FAQ Was tun bei seltenen Krebsarten?

Autor: Perspektive LEBEN

Schätzungsweise 80 % aller seltenen Erkankungen sind genetisch bedingt. Ursache ist häufig eine einzige Mutation in den Genen. © iStock/TanushkaBu

Seltene Krebserkrankungen stellen Ärzt:innen manchmal vor schwierige Aufgaben. Dabei sind sie gar nicht so selten: Rund 100.000 Menschen bekommen in Deutschland jedes Jahr eine solche Diagnose. Wie sie erkannt und behandelt werden, erklärt Kinderonkologe Prof. Dr. Dr. Christoph Klein, Direktor des Dr. von Haunerschen Kinderspitals in München.

Was sind seltene Krebs­arten?

Prof. Dr. Dr. Christoph Klein: Von „seltenen Erkrankungen“ sprechen wir immer dann, wenn weniger als 5 von 10.000 Menschen von ihr betroffen sind. Alle Krebserkrankungen bei Kindern sind „selten“. Der Begriff „seltene Erkrankung“ kommt allerdings nicht aus der Onkologie, er wurde von Betroffenenverbänden seltener genetischer Erkrankungen geprägt, die auf der Basis eines einzigen genetischen Webfehlers entstehen. Heute verschwimmen die Grenzen, und das ist auch gut so. Es geht um kranke Menschen, nicht um Begrifflichkeiten.
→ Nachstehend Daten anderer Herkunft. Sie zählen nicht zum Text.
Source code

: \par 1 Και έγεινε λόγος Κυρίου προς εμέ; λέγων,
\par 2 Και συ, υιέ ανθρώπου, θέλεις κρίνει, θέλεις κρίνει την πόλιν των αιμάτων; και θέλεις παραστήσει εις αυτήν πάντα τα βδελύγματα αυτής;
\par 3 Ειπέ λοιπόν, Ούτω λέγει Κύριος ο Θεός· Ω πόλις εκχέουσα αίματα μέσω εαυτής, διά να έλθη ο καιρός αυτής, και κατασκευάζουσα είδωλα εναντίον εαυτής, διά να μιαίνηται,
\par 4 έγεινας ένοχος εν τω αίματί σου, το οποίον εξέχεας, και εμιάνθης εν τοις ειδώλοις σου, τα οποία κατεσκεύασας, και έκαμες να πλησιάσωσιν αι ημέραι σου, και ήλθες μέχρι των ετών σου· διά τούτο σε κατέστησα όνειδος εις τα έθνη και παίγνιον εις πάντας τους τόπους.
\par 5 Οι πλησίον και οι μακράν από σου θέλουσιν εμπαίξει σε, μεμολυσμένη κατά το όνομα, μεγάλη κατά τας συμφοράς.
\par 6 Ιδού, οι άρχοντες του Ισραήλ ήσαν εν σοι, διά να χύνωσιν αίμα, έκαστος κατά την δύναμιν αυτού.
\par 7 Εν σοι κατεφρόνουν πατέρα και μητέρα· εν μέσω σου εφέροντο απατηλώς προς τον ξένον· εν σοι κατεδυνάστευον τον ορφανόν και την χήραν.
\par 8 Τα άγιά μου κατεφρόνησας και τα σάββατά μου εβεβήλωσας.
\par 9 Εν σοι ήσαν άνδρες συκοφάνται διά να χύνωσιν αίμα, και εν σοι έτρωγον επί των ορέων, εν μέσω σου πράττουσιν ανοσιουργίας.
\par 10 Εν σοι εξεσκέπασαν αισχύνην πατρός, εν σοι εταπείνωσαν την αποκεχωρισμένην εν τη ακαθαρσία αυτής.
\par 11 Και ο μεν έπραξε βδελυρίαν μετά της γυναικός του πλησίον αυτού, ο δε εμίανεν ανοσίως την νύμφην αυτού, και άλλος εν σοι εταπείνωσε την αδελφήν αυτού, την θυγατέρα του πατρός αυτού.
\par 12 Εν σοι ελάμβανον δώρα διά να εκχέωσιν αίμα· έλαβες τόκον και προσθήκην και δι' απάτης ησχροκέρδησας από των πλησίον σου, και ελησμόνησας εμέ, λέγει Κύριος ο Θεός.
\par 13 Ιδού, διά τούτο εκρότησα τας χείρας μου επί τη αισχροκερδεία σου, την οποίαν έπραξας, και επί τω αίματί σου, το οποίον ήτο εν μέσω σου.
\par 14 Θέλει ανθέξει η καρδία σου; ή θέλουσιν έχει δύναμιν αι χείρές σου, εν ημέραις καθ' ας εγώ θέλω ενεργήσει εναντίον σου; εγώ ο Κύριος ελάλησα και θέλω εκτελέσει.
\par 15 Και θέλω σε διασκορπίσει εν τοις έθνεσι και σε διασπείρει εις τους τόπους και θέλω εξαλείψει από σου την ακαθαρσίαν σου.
Welche Erkrankungen fallen zum Beispiel unter diesen Begriff?

Auch erwachsene Patienten können an seltenen Erkrankungen leiden, im Bereich der Onkologie gehören zum Beispiel Weichteilsarkome oder der Schilddrüsenkrebs dazu. Auch die bösartigen Tumoren des lymphatischen Systems, wie die Hodgkin- und Non-Hodgkin-Lymphome, sind selten.

Wie sind diese seltenen Krebsarten in den Organen verteilt?

Krebserkrankungen sind immer Ausdruck komplexer genetischer Veränderungen. Sie betreffen Zellen aus definierten Organsystemen und nicht den Gesamtorganismus. Die individualtypischen Besonderheiten eines jeden Menschen können hier eine Rolle spielen, darüberhinaus auch die Teilungsraten von Stammzellen in den unterschiedlichen Organen. Das Mammakarzinom ist ein gutes Beispiel: Die Brustdrüsen vergrößern sich durch Zellteilungen enorm, um die Milchproduktion zu gewährleisten. Nach dem Abstillen verkleinern sich die Drüsen wieder. All dies unterliegt komplexen Kontrollmechanismen. Versagen sie, kann das zu Brustkrebs führen.

Welches sind die Hauptprobleme bei diesen Krebsarten?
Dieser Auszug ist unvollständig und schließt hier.